The year was 1837. John Deere was 33 years old, and everything was falling apart.
His blacksmith shop in Rutland, Vermont was failing. Creditors were at his door. Vermont's economy had collapsed, and opportunities for a small-town blacksmith had dried up completely. He had a wife, five hungry children, and a future that looked darker every single day.
Most men would have given up. John Deere decided to run.
Not from his problems — but toward possibility.
He abandoned Vermont, left his debts behind, and headed west to the wild American frontier. His destination: Grand Detour, Illinois — a tiny settlement where land was cheap, settlers were pouring in, and a skilled blacksmith might actually survive.
What he found there would change the course of American history.
The Midwest had a secret. Beneath the endless prairie grass lay the richest, most fertile soil in America. It should have been a farmer's paradise. Instead, it was their nightmare.
The soil was thick, heavy, and sticky — nothing like the sandy earth back East. When farmers tried to plow it with traditional cast iron plows, the mud clung to the blade like concrete. Every few feet, they had to stop and scrape. The iron would crack and break. Hours of backbreaking work barely produced a single furrow.
America's best farmland was almost impossible to farm.
John Deere watched these struggling farmers, and something clicked. He remembered the sawmills back in Vermont — how polished steel blades would slice through wood without anything sticking to them. The steel stayed clean. Always.
What if he made a plow from steel instead of cast iron?
In 1837, Deere found a broken steel sawmill blade. He heated it in his forge until it glowed orange, then hammered it into the curve of a plow.

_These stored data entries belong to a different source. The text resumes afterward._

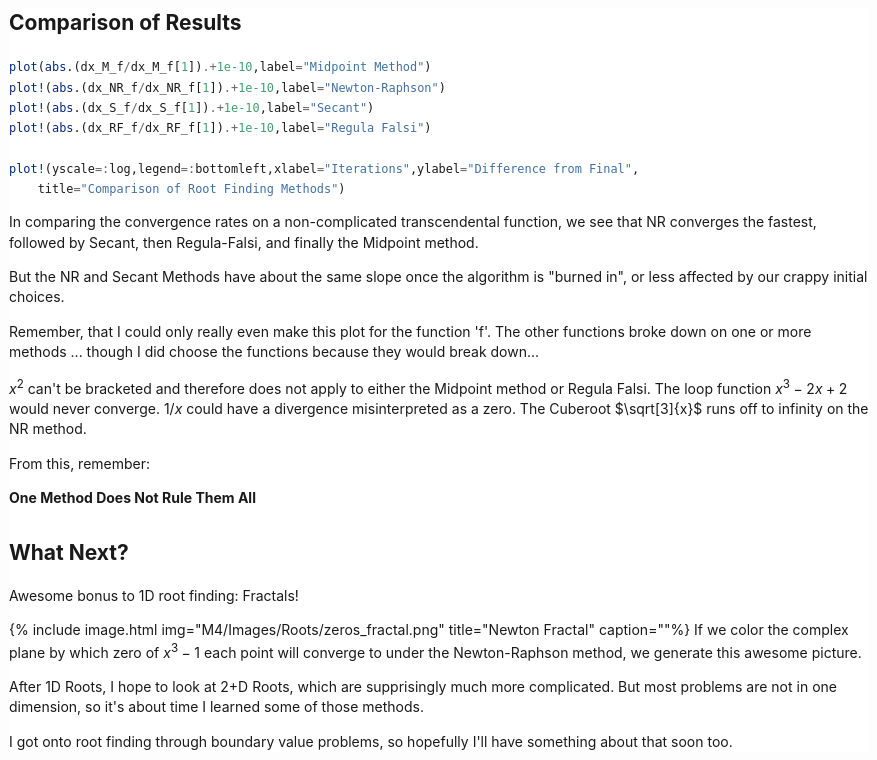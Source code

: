 ## Comparison of Results


```julia
plot(abs.(dx_M_f/dx_M_f[1]).+1e-10,label="Midpoint Method")
plot!(abs.(dx_NR_f/dx_NR_f[1]).+1e-10,label="Newton-Raphson")
plot!(abs.(dx_S_f/dx_S_f[1]).+1e-10,label="Secant")
plot!(abs.(dx_RF_f/dx_RF_f[1]).+1e-10,label="Regula Falsi")

plot!(yscale=:log,legend=:bottomleft,xlabel="Iterations",ylabel="Difference from Final",
    title="Comparison of Root Finding Methods")
```

<iframe src="/M4/Images/Roots/comparison.html"  style="border:none; background: #ffffff"
width="700px" height="450px"></iframe>


In comparing the convergence rates on a non-complicated transcendental function, we see that NR converges the fastest, followed by Secant, then Regula-Falsi, and finally the Midpoint method.  

But the NR and Secant Methods have about the same slope once the algorithm is "burned in", or less affected by our crappy initial choices.  

Remember, that I could only really even make this plot for the function 'f'.  The other functions broke down on one or more methods  ... though I did choose the functions because they would break down...

$x^2$ can't be bracketed and therefore does not apply to either the Midpoint method or Regula Falsi.  The loop function $x^3-2x+2$ would never converge.  $1/x$ could have a divergence misinterpreted as a zero. The Cuberoot $\sqrt[3]{x}$ runs off to infinity on the NR method.

From this, remember:

<b>One Method Does Not Rule Them All</b>

## What Next?

Awesome bonus to 1D root finding: Fractals!  

{% include image.html img="M4/Images/Roots/zeros_fractal.png" title="Newton Fractal" caption=""%}
If we color the complex plane by which zero of $x^3-1$ each point will converge to under the Newton-Raphson method, we generate this awesome picture.

After 1D Roots, I hope to look at 2+D Roots, which are supprisingly much more complicated.  But most problems are not in one dimension, so it's about time I learned some of those methods.

I got onto root finding through boundary value problems, so hopefully I'll have something about that soon too.

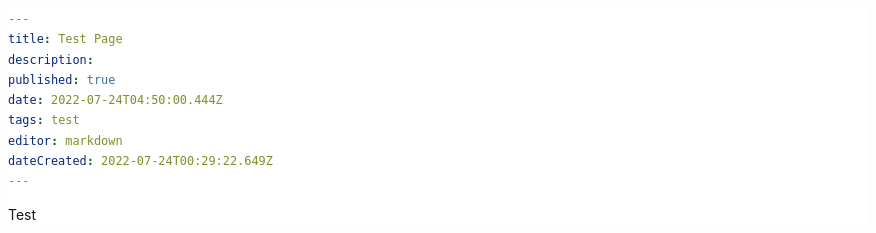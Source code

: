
 ```yaml
---
title: Test Page
description: 
published: true
date: 2022-07-24T04:50:00.444Z
tags: test
editor: markdown
dateCreated: 2022-07-24T00:29:22.649Z
---
```


Test

<div id="floatingHelp" class="floating-help">
    <i class="fa fa-lightbulb-o fa-3x" aria-hidden="true"></i>
    <div class="help">          
        <iframe src='https://ideas.botextensions.dev/embed/ideas' style="
  width: 100%;
  height: 100%;
"></iframe>
    </div>
</div>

He polished it until it gleamed. He attached it to a wooden frame and handed it to a local farmer.
"Try this," he said.
The plow cut through the prairie soil like a hot knife through butter. The sticky earth that had defeated every cast iron plow simply slid off the polished steel surface. No scraping. No stopping. No breaking.
It was self-cleaning. Revolutionary. Perfect.
Word spread like a prairie fire. Farmers traveled for miles just to see this miraculous plow. They came with money in their hands, desperate to buy one.
Deere sold 3 plows in 1838. Then 100 a year. Then 1,000. Then 10,000 annually by 1857.
But John Deere didn't just sell plows — he built a religion around quality.
He personally inspected every single plow. He constantly refined the design. He experimented endlessly with different steel grades and blade shapes. And he stamped his name on every piece: JOHN DEERE.
His motto became his legacy: "I will never put my name on a product that does not have in it the best that is in me."
That philosophy — that obsessive commitment to quality — transformed everything. The steel plow didn't just help farmers; it unlocked an entire continent. It made the Great Plains farmable. It enabled westward expansion. It helped turn America into the agricultural superpower that would eventually feed the world.
Historians rank the steel plow alongside the cotton gin and the mechanical reaper as one of the most transformative inventions of the 19th century.
In 1848, Deere moved his growing operation to Moline, Illinois, on the Mississippi River — where the company headquarters still stands today, nearly 180 years later.
When John Deere died in 1886 at age 82, he had gone from a bankrupt blacksmith who couldn't feed his family to an industrial titan whose company produced tens of thousands of plows annually.
Today, Deere & Company is worth over $100 billion. It employs more than 83,000 people worldwide. It generates over $50 billion in annual revenue. And on every tractor, every combine, every piece of equipment, you'll see that iconic leaping deer and two simple words: JOHN DEERE.
The company's famous slogan — "Nothing Runs Like a Deere" — isn't just marketing. It's a testament to a man who, facing complete financial ruin, bet everything on a better idea and built something that's still running strong 200 years later.
Here's what makes this story extraordinary:
John Deere didn't invent farming. He didn't invent plows. He didn't even invent the concept of steel plows — others had experimented with steel.
What he did was see a specific problem, apply practical thinking, obsess over getting it right, and build trust one farmer at a time.
He wasn't a genius inventor in a laboratory. He was a working man who paid attention, who thought "There has to be a better way," and then refused to compromise on quality once he found it.
That's not just invention. That's entrepreneurship. That's character.
From the ashes of failure, from a broken sawmill blade and a desperate gamble on the frontier, John Deere built an empire that has helped feed the world for two centuries.
So the next time you see that green and yellow equipment with the leaping deer, remember: you're not just looking at a tractor company.
You're looking at proof that when you're drowning in debt with everything on the line, one good idea — executed with relentless quality and integrity — can change everything.
Nothing runs like a Deere.
Because John Deere built something that's been running strong for nearly 200 years — and it all started with a broken piece of steel and a man who refused to give up.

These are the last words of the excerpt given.